I feel the tears welling up. All I want is for everything to go back to how it was before. I yearn for him, his arms, his voice. But thelonger I stand here, the clearer it becomes that our relationship will likely never be the same as it was two weeks ago.

He looks at me and waits for an answer. But my mind is in total chaos. I know I have to say something, but I don’t want to make it worse, and I have to choose my words carefully. Ayden eventually nods and goes to his door. He already has his hand on the doorknob when it bursts out of me.

“It wasn’t like that! I know I should have trusted you, but at that moment, it was just all too much. I couldn’t think clearly, and then there was this voice, this feeling inside me. And I gave in to it.”

Very slowly, Ayden lets his hand drop and turns to look at me questioningly. “What’s that supposed to mean?”

I take a tentative step toward him. “I was about to transform.
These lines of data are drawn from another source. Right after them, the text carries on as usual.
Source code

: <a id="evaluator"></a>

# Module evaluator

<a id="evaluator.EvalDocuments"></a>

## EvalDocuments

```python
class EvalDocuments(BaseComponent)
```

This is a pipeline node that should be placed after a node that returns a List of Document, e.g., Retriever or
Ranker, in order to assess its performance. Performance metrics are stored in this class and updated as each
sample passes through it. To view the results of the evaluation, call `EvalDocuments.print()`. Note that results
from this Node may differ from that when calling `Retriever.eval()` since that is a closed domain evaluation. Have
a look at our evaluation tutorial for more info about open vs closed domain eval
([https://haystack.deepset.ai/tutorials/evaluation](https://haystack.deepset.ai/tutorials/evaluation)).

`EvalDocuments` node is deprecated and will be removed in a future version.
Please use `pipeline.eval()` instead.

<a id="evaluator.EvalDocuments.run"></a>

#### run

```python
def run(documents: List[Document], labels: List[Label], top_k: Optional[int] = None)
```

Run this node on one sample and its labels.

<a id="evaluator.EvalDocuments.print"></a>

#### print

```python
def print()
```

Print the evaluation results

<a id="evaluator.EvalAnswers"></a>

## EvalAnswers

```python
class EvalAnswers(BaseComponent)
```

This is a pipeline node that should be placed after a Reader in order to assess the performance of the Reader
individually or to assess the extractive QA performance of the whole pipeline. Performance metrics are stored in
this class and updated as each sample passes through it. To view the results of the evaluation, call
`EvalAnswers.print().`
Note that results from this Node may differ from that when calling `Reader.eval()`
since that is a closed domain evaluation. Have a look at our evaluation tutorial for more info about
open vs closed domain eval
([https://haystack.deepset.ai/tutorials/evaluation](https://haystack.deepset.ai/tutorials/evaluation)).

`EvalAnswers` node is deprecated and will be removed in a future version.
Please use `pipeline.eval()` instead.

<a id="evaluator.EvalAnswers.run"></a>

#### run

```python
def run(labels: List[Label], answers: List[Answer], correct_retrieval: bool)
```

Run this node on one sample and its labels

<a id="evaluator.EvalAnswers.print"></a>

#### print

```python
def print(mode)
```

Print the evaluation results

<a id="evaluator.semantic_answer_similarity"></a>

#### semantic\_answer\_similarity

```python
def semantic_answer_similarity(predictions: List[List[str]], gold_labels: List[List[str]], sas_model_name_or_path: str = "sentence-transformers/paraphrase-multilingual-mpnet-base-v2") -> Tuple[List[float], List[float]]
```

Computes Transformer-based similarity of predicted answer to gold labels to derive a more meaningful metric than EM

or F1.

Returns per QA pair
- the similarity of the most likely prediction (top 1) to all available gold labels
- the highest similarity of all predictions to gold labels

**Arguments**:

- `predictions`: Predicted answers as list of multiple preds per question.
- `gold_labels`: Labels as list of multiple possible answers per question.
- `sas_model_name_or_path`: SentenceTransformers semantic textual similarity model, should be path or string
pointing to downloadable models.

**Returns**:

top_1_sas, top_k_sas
Yoru and I were surrounded by fire. The flames were pouring out of me; they completely enveloped me, and there was this dark smoke.”

I see Ayden’s eyes widen, and a look of horror spreads across his face – and something else: deep concern and fear for me. With a couple of quick strides, he comes to me and puts his arms around me without the slightest hesitation and pulls me in close. There it is again, this incredible feeling that I always have whenever I’m near him. I nestle against him and can’t believe that I’m back in his arms after everything that’s happened.

“Tess, I’m so sorry you had to go through that. If I’d known, I would have been scared out my mind. I’m so incredibly glad you’re okay.”